If the plot1d function is from the package grid, then it should also expect to receive a vp or viewport argument; if it is from the package loon, it might also receive a parent argument. These arguments should be familiar to users of either package.

For a plot1d function, the plotID consists of

  • group, the number of the group in which this 1d plot is placed,
  • number.within.group, the within group index of this variate,
  • index , the index of the variate among all variates in the data set(s)
  • label, the variate label, and
  • plotNo, the number of the 1d plot being displayed (i.e its position in order among only those which are 1d).

All other functions in the ellipsis, ..., are passed on to the drawing functions.

Arguments to plot2d functions

Every plot2d function must take arbitrarily many arguments, accepting at least the following set:

  • x, a vector of values for the horizontal variate
  • y, a vector of values for the vertical variate
  • turn, the single character turn out from the current plot
  • plotID, a list containing information on the identification of the plot.

If the plot2d function is from the package grid, then it should also expect to receive a vp or viewport argument; if it is from the package loon, it might also receive a parent argument.
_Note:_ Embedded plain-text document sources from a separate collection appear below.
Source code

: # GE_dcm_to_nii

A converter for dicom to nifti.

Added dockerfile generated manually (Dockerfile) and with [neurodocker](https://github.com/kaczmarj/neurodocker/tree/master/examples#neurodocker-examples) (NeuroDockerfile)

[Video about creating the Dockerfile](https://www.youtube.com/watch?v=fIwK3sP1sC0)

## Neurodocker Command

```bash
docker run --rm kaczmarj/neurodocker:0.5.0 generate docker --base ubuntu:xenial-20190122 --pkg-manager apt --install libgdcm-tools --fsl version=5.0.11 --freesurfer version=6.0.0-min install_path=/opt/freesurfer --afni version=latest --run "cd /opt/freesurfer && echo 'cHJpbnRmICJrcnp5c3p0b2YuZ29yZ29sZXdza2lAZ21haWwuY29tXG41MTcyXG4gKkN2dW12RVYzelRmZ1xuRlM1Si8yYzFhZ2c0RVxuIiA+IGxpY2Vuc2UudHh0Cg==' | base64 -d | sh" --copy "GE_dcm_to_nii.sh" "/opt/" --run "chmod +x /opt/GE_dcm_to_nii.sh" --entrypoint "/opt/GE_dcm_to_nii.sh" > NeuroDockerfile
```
These arguments should be familiar to users of either package.

For a plot2d function, the plotID consists of

  • group, the number of the group in which this 2d plot is placed,
  • number.within.group, the within group index for these variates (same index),
  • index , the indices of the variates among all variates in the data set(s)
  • label, the labels of the variates, and
  • plotNo, the number of the 2d the plot being displayed (i.e its position in order among only those which are 2d).

All other functions in the ellipsis, ..., are passed on to the drawing functions.